I’m sorry to anyone who reads this sheeit and who was waiting with bated breath for a coupla months for a wee post from mental island. I have good reason to not have written, although I’m sure anyone can always find the time to write—for all you type-A personalities out there: woteva. I’ve been very busy building a little business, finishing off a collection both for myself and Sheridan French, whose website I will post here when it goes up and you can check out my work. We have also been making some sweet bags for erika pena (www.erikapena.com) and whenever I have pictures of those I’ll put them up as well. My jewellery is nearly ready for a lookbook, the line is called pdb, the picture below is one of the pieces. I hope you all love it and more importantly buy some so I can make more. But enough about me, lets tell a tale from Indo. It’s about to get a lil xxx-rated so anyone still watching pg-13, shield your eyes.
There is a club in Bali called Skygarden, or as my friend Welshman Will affectionally calls it ‘The Gardens’. It is nothing short of a full blown circus. I can’t actually describe in words how utterly ridiculous it is. I’ve done my fair share of partying in various locales allovadaglobe but this place takes the cake. It’s four floors of pure madness in Kuta, which is the centre for all the tourists who come to Bali to get blitzed, boogie and bone. It is on a strip where there are loads of other bars and clubs but this is the mainstay—the four floors have techno, pop, RnB and some other crap music with a rooftop bar. I’ve only been there a few times since friends have been visiting recently and its been hilarious, enlightening and terrifying all at once. The ex-pats avoid it because they are snobs and prefer to go to places further north in Seminyak, where they can pretend they are in some hipster joint in the Lower east side or Old Street. I think it’s brilliant because it’s such a spectacle. It is teeming with prostitutes looking for clients, clients looking for that exotic girl he might just fall in love with—who realises a few minutes in that ‘Oh, shit I have to pay for this?’, downs another red bull vodka and throws caution to the wind and says ‘Hey, it’s Bali! Hey, you’re hot (or not as the case might be) and hey, I’m pissed! How much?’; backpackers looking for indiscriminate hook-ups with fellow travellers; kids taking shrooms (which, bizarrely, are legal here) and realising that tripping isn’t really meant for da club but powering through because of the hilarity of it all. In my time at The Gardens, I have witnessed some truly ridiculous and gruesome sights.
They have a dance and fire show every night which tells you a little something of what they are going for. About 7 dancers get up on stage and throw fire around, moving to a simple but meticulously choreographed routine, replete with backflips and splits. One of the women dancers who looks pretty fierce on stage was passing by my friend Dale as she made her way to perform. He bumped into her by accident, harmless and unfortunate for him, she twisted on her heels with steel toed boots, growled (a proper no holds barred growl) and kicked the guy!

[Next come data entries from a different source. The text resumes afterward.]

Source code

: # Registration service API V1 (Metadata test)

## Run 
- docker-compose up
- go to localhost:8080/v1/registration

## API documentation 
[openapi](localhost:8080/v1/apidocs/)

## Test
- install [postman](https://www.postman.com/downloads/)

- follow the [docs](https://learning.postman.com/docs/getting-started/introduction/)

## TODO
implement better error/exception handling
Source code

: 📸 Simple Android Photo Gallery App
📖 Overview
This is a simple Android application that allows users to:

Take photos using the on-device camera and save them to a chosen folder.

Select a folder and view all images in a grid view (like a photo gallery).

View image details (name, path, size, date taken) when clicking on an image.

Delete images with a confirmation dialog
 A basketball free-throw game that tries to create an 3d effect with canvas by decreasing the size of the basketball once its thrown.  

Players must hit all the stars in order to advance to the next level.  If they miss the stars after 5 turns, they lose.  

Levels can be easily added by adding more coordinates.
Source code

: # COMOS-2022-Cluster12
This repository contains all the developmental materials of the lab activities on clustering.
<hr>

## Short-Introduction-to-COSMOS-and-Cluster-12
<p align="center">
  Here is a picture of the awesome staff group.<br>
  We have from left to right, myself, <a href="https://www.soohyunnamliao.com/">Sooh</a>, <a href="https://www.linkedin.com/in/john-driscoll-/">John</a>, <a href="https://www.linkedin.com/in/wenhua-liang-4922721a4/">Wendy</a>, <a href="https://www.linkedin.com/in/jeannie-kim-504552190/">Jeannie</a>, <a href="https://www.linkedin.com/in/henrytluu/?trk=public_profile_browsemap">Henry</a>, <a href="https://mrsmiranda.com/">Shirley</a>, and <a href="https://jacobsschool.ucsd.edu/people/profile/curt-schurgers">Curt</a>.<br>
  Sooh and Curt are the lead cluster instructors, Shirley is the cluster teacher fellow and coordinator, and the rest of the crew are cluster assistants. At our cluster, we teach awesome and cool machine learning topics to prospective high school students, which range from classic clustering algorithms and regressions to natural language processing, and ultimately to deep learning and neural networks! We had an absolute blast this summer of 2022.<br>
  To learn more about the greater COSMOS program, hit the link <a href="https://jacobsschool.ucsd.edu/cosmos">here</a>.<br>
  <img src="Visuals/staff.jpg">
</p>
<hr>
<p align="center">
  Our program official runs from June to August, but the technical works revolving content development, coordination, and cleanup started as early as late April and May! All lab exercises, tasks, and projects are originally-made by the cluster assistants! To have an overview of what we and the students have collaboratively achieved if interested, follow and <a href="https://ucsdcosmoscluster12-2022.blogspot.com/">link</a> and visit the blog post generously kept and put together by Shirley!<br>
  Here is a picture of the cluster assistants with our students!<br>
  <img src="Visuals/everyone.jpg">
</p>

And then went on her sociopathic way to chuck some fire about. Next to the stage is the woman who pulls herself up and down on silky rope in a leotard through a hole between floors. Standard. On the same night we were sitting up on some seats in the roof bar. A group of Australian tourists were sitting next to us having just taken part in ‘PowerHour’ where it’s all you can drink Redbull Vodka. These kids were still on it, and then taking turns upchucking. They were literally taking turns, in a bar area, holding each other’s hair back and being sick, then going back to getting on the boozetrain. I went to the toilet at one point and as I was coming out there was a big crowd, and I couldn’t see what everyone was looking at, as the people dispersed and I made my way through, there was a huge 40 year old man (again, Australian) with a large gut and full beard being carried out by the more diminutive Indonesian bouncers. I went to sit down with my people and a kid making his way to the bar slips and stacks it, brings new meaning to falling on yer face, and jumps right back up like a true blue committed party boy. Funny or tragic? You decide.

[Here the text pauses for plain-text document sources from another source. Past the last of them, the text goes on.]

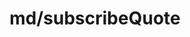 ---
layout: default
title: md/subscribeQuote
permalink: /wss-guide/market-data/subscribe-quote
grand_parent: WebSocket Guide
parent: Realtime Market Data
---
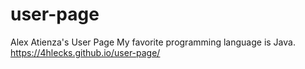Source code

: # user-page
Alex Atienza's User Page
My favorite programming language is Java.
https://4hlecks.github.io/user-page/
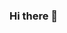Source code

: ### Hi there 👋

<!--
**DTMinh2326/DTMinh2326** is a ✨ _special_ ✨ repository because its `README.md` (this file) appears on your GitHub profile.

Here are some ideas to get you started:

- 🔭 I’m currently working on ...
- 🌱 I’m currently learning cpp
- 👯 I’m looking to collaborate on ...
- 🤔 I’m looking for help with competitive programming
- 💬 Ask me about ...
- 📫 How to reach me: ...
- 😄 Pronouns: ...
- ⚡ Fun fact: ...
-->
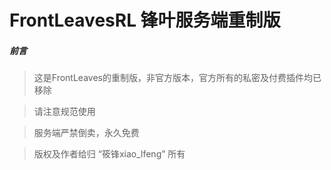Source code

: # FrontLeavesRL 锋叶服务端重制版

##### 前言
> 这是FrontLeaves的重制版，非官方版本，官方所有的私密及付费插件均已移除

> 请注意规范使用

> 服务端严禁倒卖，永久免费

> 版权及作者给归 “筱锋xiao_lfeng” 所有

But the most extreme sight I’ve seen so far was last Saturday night in the techno bar. I went up to get a beer and as I’m waiting for the barman, I look down to my right and there is a woman licking out another woman. Just like that—bait, right in the middle of a well lit bar with at least 100 people in the room eating her out, looking all around her to see if anyone was taking notice. Which DUH they obviously fin were. I don’t know WHAT the deal was, it could have been two prostitutes trying to reel in some business, it could have been two complete nutter exhibitionists, all I know is that it was insane and whatever their little ploy was it worked well because I then went and told everyone I was with who promptly went to smite their eyes with the Most Unbelievable Scene to date.

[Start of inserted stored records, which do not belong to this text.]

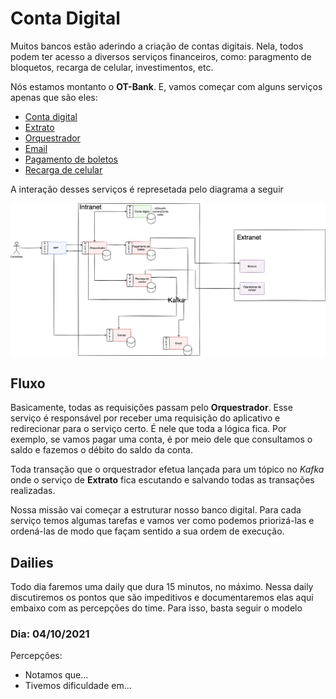 # Conta Digital

Muitos bancos estão aderindo a criação de contas digitais. Nela, todos podem ter acesso a diversos serviços financeiros, como: paragmento de bloquetos, recarga de celular, investimentos, etc.

Nós estamos montanto o **OT-Bank**. E, vamos começar com alguns serviços apenas que são eles:
  - [Conta digital](./conta-digital/README.md)
  - [Extrato](./extrato/README.md)
  - [Orquestrador](./orquestrador/README.md)
  - [Email](./email/README.md)
  - [Pagamento de boletos](./pagamento-boleto/README.md)
  - [Recarga de celular](./pagamento-boleto/README.md)

A interação desses serviços é represetada pelo diagrama a seguir

![diagrama de serviços](./imgs/conta-digital.png)

## Fluxo

Basicamente, todas as requisições passam pelo **Orquestrador**. Esse serviço é responsável por receber uma requisição do aplicativo e redirecionar para o serviço certo. É nele que toda a lógica fica. Por exemplo, se vamos pagar uma conta, é por meio dele que consultamos o saldo e fazemos o débito do saldo da conta.

Toda transação que o orquestrador efetua lançada para um tópico no _Kafka_ onde o serviço de **Extrato** fica escutando e salvando todas as transações realizadas.

Nossa missão vai começar a estruturar nosso banco digital. Para cada serviço temos algumas tarefas e vamos ver como podemos priorizá-las e ordená-las de modo que façam sentido a sua ordem de execução.

## Dailies
Todo dia faremos uma daily que dura 15 minutos, no máximo. Nessa daily discutiremos os pontos que são impeditivos e documentaremos elas aqui embaixo com as percepções do time. Para isso, basta seguir o modelo

### Dia: 04/10/2021
Percepções:
- Notamos que...
- Tivemos dificuldade em...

I don’t fully get the appeal of Skygarden, but I do like the fact that I can go down there and gather up some top shelf stories and smugly spread them all over the internet. It’s funny because it is so eponymous amongst tourists for an ensured Good Time, that when you don’t know where someone might be for whatever reason, you can be about 95% sure they are in the gardens. One friend was visiting and we didn’t have any way of getting in touch with him, we went to look for him and there he was front and centre, right in the thick of it. I do know that if you want a front seat ticket to circus insanity in Bali you now know where to go. Chaperones advised.